Part of the motivation for obsoleting the TLA/NLA structure is technical; for instance, there is concern that TLA/NLA is not the technically best approach at this stage of the deployment of IPv6. Moreover, the allocation of IPv6 addresses is related to policy and to the stewardship of the IP address space and routing table size, which the RIRs have been managing for IPv4. It is likely that the RIRs' policy will evolve as IPv6 deployment proceeds.

The IETF has provided technical input to the RIRs (for example, [RFC3177]), which the RIRs have taken into account when defining their address allocation policy.

RFC 2374 was the definition of addresses for Format Prefix 001 (2000::/3) which is formally made historic by this document. Even though currently only 2000::/3 is being delegated by the IANA, implementations should not make any assumptions about 2000::/3 being special. In the future, the IANA might be directed to delegate currently unassigned portions of the IPv6 address space for the purpose of Global Unicast as well.

The Subnet Local Aggregator (SLA) field in RFC 2374 remains in function but with a different name in [ARCH]. Its new name is "subnet ID".

As can be seen in the last paragraph, the SLA has survived from the three, now being called subnet ID.

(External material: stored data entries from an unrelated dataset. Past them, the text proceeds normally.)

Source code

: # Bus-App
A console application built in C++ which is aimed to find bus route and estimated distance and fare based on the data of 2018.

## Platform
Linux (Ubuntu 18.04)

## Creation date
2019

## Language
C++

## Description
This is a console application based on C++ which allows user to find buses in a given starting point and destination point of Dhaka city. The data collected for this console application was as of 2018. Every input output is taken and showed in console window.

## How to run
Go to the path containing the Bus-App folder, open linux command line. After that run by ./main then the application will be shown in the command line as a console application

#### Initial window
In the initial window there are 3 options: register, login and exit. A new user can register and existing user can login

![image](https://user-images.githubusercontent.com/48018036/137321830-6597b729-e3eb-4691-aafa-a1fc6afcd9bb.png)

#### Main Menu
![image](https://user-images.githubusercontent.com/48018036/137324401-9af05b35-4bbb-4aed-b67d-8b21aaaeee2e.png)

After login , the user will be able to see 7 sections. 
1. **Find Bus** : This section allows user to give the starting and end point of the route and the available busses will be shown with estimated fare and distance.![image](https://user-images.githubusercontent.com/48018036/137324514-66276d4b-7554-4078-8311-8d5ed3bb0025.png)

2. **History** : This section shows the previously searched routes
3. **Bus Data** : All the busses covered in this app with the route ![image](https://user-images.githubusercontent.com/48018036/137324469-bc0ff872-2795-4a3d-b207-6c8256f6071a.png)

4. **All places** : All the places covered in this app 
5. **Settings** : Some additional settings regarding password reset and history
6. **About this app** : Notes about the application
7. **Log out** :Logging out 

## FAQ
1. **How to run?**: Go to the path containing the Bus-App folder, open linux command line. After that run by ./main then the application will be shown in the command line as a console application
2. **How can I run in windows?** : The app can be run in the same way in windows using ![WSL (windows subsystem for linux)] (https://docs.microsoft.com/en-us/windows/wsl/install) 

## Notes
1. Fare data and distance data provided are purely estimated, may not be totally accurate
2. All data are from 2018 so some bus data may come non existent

I think they should have obsoleted RFC 2450 together with RFC 2374 in RFC 3587. It does not make sense anymore, but it was only informational anyway.

Global Unicast prefixes

Your book is certainly wrong on the prefix. A bit prefix of 010 would mean the address space of 4000::/3, which is indeed Global Unicast as to RFC 4291, but does not identify the whole Global Unicast range, and is not even the one currently assigned by IANA, which is only 2000::/3 (i.e. address bits starting with 001).

In fact, almost all addresses before fc00::/128 (which starts the Unique Local Unicast address range) are Global Unicast, with the exceptions of the unspecified address :: and the loopback address ::1. There are some special ranges starting with the bits 000, like ::ffff:0:0/96 (IPv4-mapped IPv6 addresses) or 64:ff9b::/96 (for IPv4/IPv6 address translation, see RFC 6052). They allow Interface Identifiers with less than 64 bits. But all addresses starting with 001 have a 64 bit Interface Identifier (see RFC 4291, section 2.5.4, right from where you cited).

As I can see, the definition of the address structure from RFC 4291 is the most current one. There are three RFCs updating 4291 (RFC 5952, RFC 6052, RFC 7136), but none of them changes this structure.

Please note that the [IPV6RIR] reference points to the IPv6 registry policies, currently being ripe-589 which is "developed through joint discussions among the APNIC, ARIN and RIPE communities."